■ WHAT IS BEING ASKED ■
Take the entries that follow and return exactly the lines from the one holding "A3: Absolutely! We" through the one holding "## Contact Us", both included. Nothing else is needed.

Source records

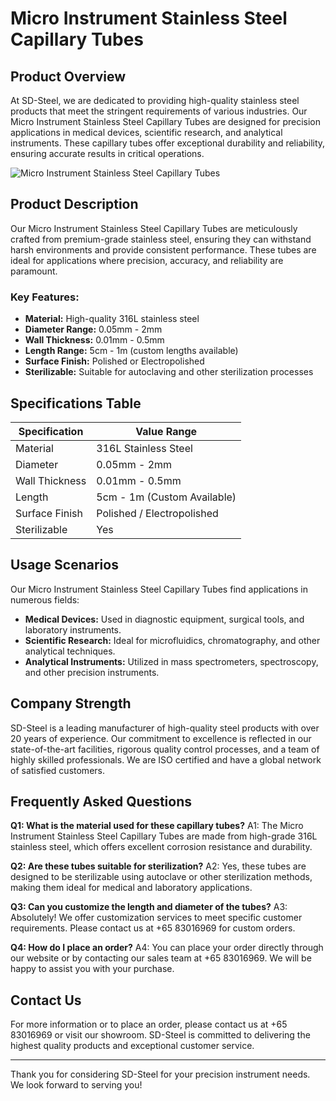 # Micro Instrument Stainless Steel Capillary Tubes

## Product Overview

At SD-Steel, we are dedicated to providing high-quality stainless steel products that meet the stringent requirements of various industries. Our Micro Instrument Stainless Steel Capillary Tubes are designed for precision applications in medical devices, scientific research, and analytical instruments. These capillary tubes offer exceptional durability and reliability, ensuring accurate results in critical operations.

![Micro Instrument Stainless Steel Capillary Tubes](https://github.com/user-attachments/assets/2567258e-e124-4816-932d-1809bd27ef0b)

## Product Description

Our Micro Instrument Stainless Steel Capillary Tubes are meticulously crafted from premium-grade stainless steel, ensuring they can withstand harsh environments and provide consistent performance. These tubes are ideal for applications where precision, accuracy, and reliability are paramount.

### Key Features:
- **Material:** High-quality 316L stainless steel
- **Diameter Range:** 0.05mm - 2mm
- **Wall Thickness:** 0.01mm - 0.5mm
- **Length Range:** 5cm - 1m (custom lengths available)
- **Surface Finish:** Polished or Electropolished
- **Sterilizable:** Suitable for autoclaving and other sterilization processes

## Specifications Table

| Specification        | Value Range                |
|----------------------|----------------------------|
| Material             | 316L Stainless Steel       |
| Diameter             | 0.05mm - 2mm               |
| Wall Thickness       | 0.01mm - 0.5mm             |
| Length               | 5cm - 1m (Custom Available)|
| Surface Finish       | Polished / Electropolished |
| Sterilizable         | Yes                        |

## Usage Scenarios

Our Micro Instrument Stainless Steel Capillary Tubes find applications in numerous fields:

- **Medical Devices:** Used in diagnostic equipment, surgical tools, and laboratory instruments.
- **Scientific Research:** Ideal for microfluidics, chromatography, and other analytical techniques.
- **Analytical Instruments:** Utilized in mass spectrometers, spectroscopy, and other precision instruments.

## Company Strength

SD-Steel is a leading manufacturer of high-quality steel products with over 20 years of experience. Our commitment to excellence is reflected in our state-of-the-art facilities, rigorous quality control processes, and a team of highly skilled professionals. We are ISO certified and have a global network of satisfied customers.

## Frequently Asked Questions

**Q1: What is the material used for these capillary tubes?**
A1: The Micro Instrument Stainless Steel Capillary Tubes are made from high-grade 316L stainless steel, which offers excellent corrosion resistance and durability.

**Q2: Are these tubes suitable for sterilization?**
A2: Yes, these tubes are designed to be sterilizable using autoclave or other sterilization methods, making them ideal for medical and laboratory applications.

**Q3: Can you customize the length and diameter of the tubes?**
A3: Absolutely! We offer customization services to meet specific customer requirements. Please contact us at +65 83016969 for custom orders.

**Q4: How do I place an order?**
A4: You can place your order directly through our website or by contacting our sales team at +65 83016969. We will be happy to assist you with your purchase.

## Contact Us

For more information or to place an order, please contact us at +65 83016969 or visit our showroom. SD-Steel is committed to delivering the highest quality products and exceptional customer service.

---

Thank you for considering SD-Steel for your precision instrument needs. We look forward to serving you!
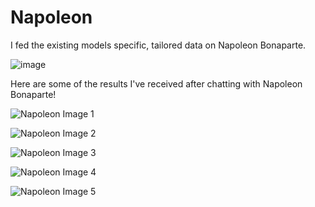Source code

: # Napoleon
I fed the existing models specific, tailored data on Napoleon Bonaparte.

![image](https://github.com/user-attachments/assets/10b1dc14-dfea-48e7-abad-d7707bc1849e)

Here are some of the results I've received after chatting with Napoleon Bonaparte!

![Napoleon Image 1](https://i.imgur.com/yZZNdSe.jpg)

![Napoleon Image 2](https://i.imgur.com/kRtASsr.jpg)

![Napoleon Image 3](https://i.imgur.com/S365uvh.jpg)

![Napoleon Image 4](https://i.imgur.com/IOTya3x.jpg)

![Napoleon Image 5](https://i.imgur.com/ZcAgPqv.jpg)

■ EXERCISE ANSWER ■
A3: Absolutely! We offer customization services to meet specific customer requirements. Please contact us at +65 83016969 for custom orders.

**Q4: How do I place an order?**
A4: You can place your order directly through our website or by contacting our sales team at +65 83016969. We will be happy to assist you with your purchase.

## Contact Us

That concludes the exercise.